The State of the World’s Children 2017 has recommended actions to protect children from online harm and called for close coordination at international and national levels to keep pace with digital technology that enables and conceals online child sexual abuse.

Other recommendations include providing children with affordable access to high-quality online resources, safeguarding children’s privacy and identities online, teaching digital literacy to keep children informed, engaged and safe online, leveraging the power of the private sectors to advance ethical standards and practices that protect and benefit children online, and to put children at the centre of digital policy.

The report states that only collective action of governments, private sector, children’s organisations, academia, families, and children themselves can help level the digital playing field to make the internet safe and more accessible for children.

Speaker of National Assembly, Jigme Zangpo and UNICEF Bhutan representative, Rudolf Schwenk, launched the report on December 11 in Thimphu. The report is flagship annual publication of UNICEF that examines the issues affecting children through key themes.

Rudolf Schwenk said that this year’s theme, Children in a Digital World, examines the ways in which digital technology has changed children’s lives and explores what the future may hold. “The report is motivated by a conviction that the digital age is here, sweeping across children’s lives and transforming their opportunities to connect and learn.”

According to the report, youth (15–24) are the most connected age group in the world. “Worldwide, 71 per cent are online compared with 48 per cent of the total population.”

It is estimated that one in three internet users around the world are children and adolescents under 18. However, about 29 percent of youth, around 346 million, are yet to be connected.

The report states that children who are connected to the digital world are making their voices heard through blogs, videos, social media, magazines, cartoons, hash tags and podcasts, among others. “They recognise the potential of digital tools to help them access information and seek solutions to problems affecting their communities.
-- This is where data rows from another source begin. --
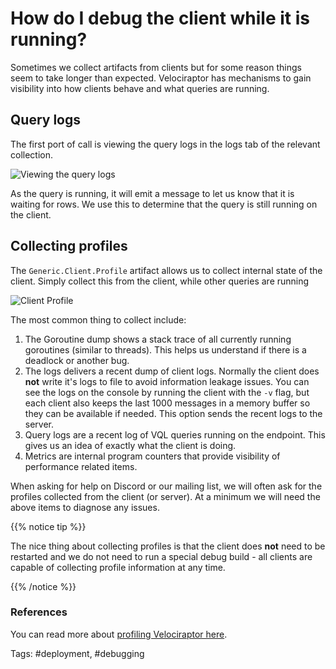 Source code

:# How do I debug the client while it is running?

Sometimes we collect artifacts from clients but for some reason things seem to take longer than expected. Velociraptor has mechanisms to gain visibility into how clients behave and what queries are running.

## Query logs

The first port of call is viewing the query logs in the logs tab of the relevant collection.

![Viewing the query logs](https://user-images.githubusercontent.com/3856546/159195874-ec6c8322-cb70-4254-861a-95888db94201.png)

As the query is running, it will emit a message to let us know that it is waiting for rows. We use this to determine that the query is still running on the client.

## Collecting profiles

The `Generic.Client.Profile` artifact allows us to collect internal state of the client. Simply collect this from the client, while other queries are running

![Client Profile](https://user-images.githubusercontent.com/3856546/159196011-28808471-4111-42ba-bfd3-819381bdf596.png)

The most common thing to collect include:

1. The Goroutine dump shows a stack trace of all currently running goroutines (similar to threads). This helps us understand if there is a deadlock or another bug.
2. The logs delivers a recent dump of client logs. Normally the client does **not** write it's logs to file to avoid information leakage issues. You can see the logs on the console by running the client with the `-v` flag, but each client also keeps the last 1000 messages in a memory buffer so they can be available if needed. This option sends the recent logs to the server.
3. Query logs are a recent log of VQL queries running on the endpoint. This gives us an idea of exactly what the client is doing.
4. Metrics are internal program counters that provide visibility of performance related items.

When asking for help on Discord or our mailing list, we will often ask for the profiles collected from the client (or server). At a minimum we will need the above items to diagnose any issues.

{{% notice tip %}}

The nice thing about collecting profiles is that the client does **not** need to be restarted and we do not need to run a special debug build - all clients are capable of collecting profile information at any time.

{{% /notice %}}

### References

You can read more about [profiling Velociraptor here](https://docs.velociraptor.app/blog/2020/2020-08-16-profiling-the-beast-58913437fd16/).

Tags: #deployment, #debugging

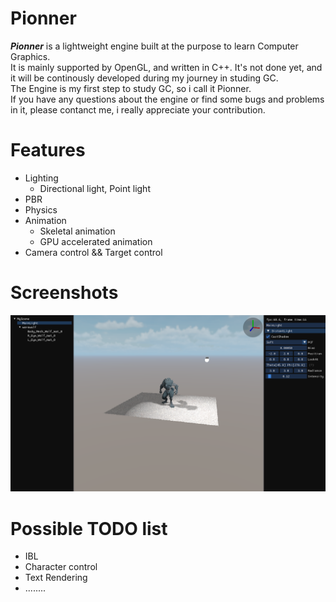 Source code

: # Pionner
***Pionner*** is a lightweight engine built at the purpose to learn Computer Graphics.<br>
It is mainly supported by OpenGL, and written in C++. It's not done yet, and it will be continously developed during my journey in studing GC.<br>
The Engine is my first step to study GC, so i call it Pionner.<br>
If you have any questions about the engine or find some bugs and problems in it, please contanct me, i really appreciate your contribution.

# Features

- Lighting
  - Directional light, Point light
- PBR
- Physics
- Animation
  - Skeletal animation
  - GPU accelerated animation
- Camera control && Target control

# Screenshots

[![demon_screenshoots](https://github.com/lyzirving/Pionner/blob/main/screenshots/pionner_screenshots_0.png)](https://github.com/lyzirving/Pionner/blob/main/screenshots/screenshots_demon_0.png)<br>

# Possible TODO list

- IBL
- Character control
- Text Rendering
- ........

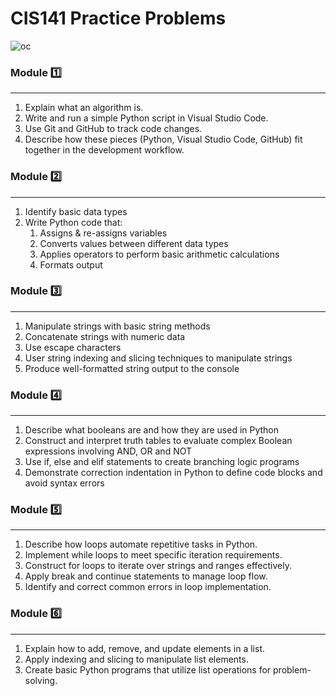 # CIS141 Practice Problems
![oc](https://github.com/user-attachments/assets/4c29c253-7602-43ee-af53-9894d75e91e6)

### Module :one:
***
1. Explain what an algorithm is.
2. Write and run a simple Python script in Visual Studio Code.
3. Use Git and GitHub to track code changes.
4. Describe how these pieces (Python, Visual Studio Code, GitHub) fit together in the development workflow.

### Module 2️⃣
***
1. Identify basic data types
2. Write Python code that:
    1. Assigns & re-assigns variables
    2. Converts values between different data types
    3. Applies operators to perform basic arithmetic calculations
    4. Formats output

### Module 3️⃣
***
1. Manipulate strings with basic string methods
2. Concatenate strings with numeric data
3. Use escape characters
4. User string indexing and slicing techniques to manipulate strings
5. Produce well-formatted string output to the console

### Module 4️⃣
***
1. Describe what booleans are and how they are used in Python
2. Construct and interpret truth tables to evaluate complex Boolean expressions involving AND, OR and NOT
3. Use if, else and elif statements to create branching logic programs
4. Demonstrate correction indentation in Python to define code blocks and avoid syntax errors

### Module 5️⃣
***
1. Describe how loops automate repetitive tasks in Python.
2. Implement while loops to meet specific iteration requirements.
3. Construct for loops to iterate over strings and ranges effectively.
4. Apply break and continue statements to manage loop flow.
5. Identify and correct common errors in loop implementation.

### Module 6️⃣
***
1. Explain how to add, remove, and update elements in a list.
2. Apply indexing and slicing to manipulate list elements.
3. Create basic Python programs that utilize list operations for problem-solving.
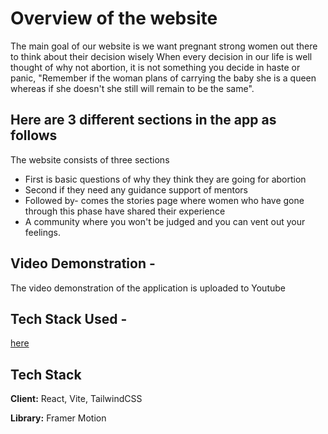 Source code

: 
# Overview of the website
The main goal of our website is we want pregnant strong women out there to think about their decision wisely 
When every decision in our life is well thought of why not abortion, it is not something you decide in haste or panic,
"Remember if the woman plans of carrying the baby she is a queen whereas if she doesn't she still will remain to be the same".

## Here are 3 different sections in the app as follows
The website consists of three sections 
- First is basic questions of why they think they are going for abortion
- Second if they need any guidance support of mentors 
- Followed by- comes the stories page where women who have gone through this phase have shared their experience 
- A community where you won't be judged and you can vent out your feelings.

## Video Demonstration -
The video demonstration of the application is uploaded to Youtube

## Tech Stack Used -



[here](https://www.youtube.com/watch?v=6STR7xM_qzY&feature=youtu.be)


## Tech Stack

**Client:** React, Vite, TailwindCSS

**Library:** Framer Motion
Digital technology has enormous potential to extend the reach and improve the quality of education.”

However, for children living in the poor countries and in rural areas, basic internet connectivity is a challenge.

“Digital connectivity is not only the ‘new necessity of our times’; it offers the potential to break intergenerational cycles of disadvantage from which the poorest children may not otherwise be able to break away,” the report states.

Globally, 56 per cent of websites are in English, making it difficult for children to find content they understand or are relevant to their lives. “Factors such as education, user skills, device type and the availability of local language content all impact how children use the internet, what they do when they are online and how they can maximise online opportunities,” it states. “Digital technologies also allow children to access information on issues that affect their communities and can give them a role in helping to solve them.”

The report also points out threats that children could face online such as loss of privacy, cyber bullying, expanding the reach of child abusers, and fostering the creation of ‘made-to-order’ child sexual abuse material. “Children are less likely to understand the risks and more likely to suffer the harms.”

The report states that efforts to protect children should focus on vulnerable and disadvantaged children, who may be less likely to understand online risks but are more likely to suffer the harms.

Rudolf Schwenk said to better protect children and to help them make the most out of their time online, focus should be more on what children are doing online and less on how long they are online.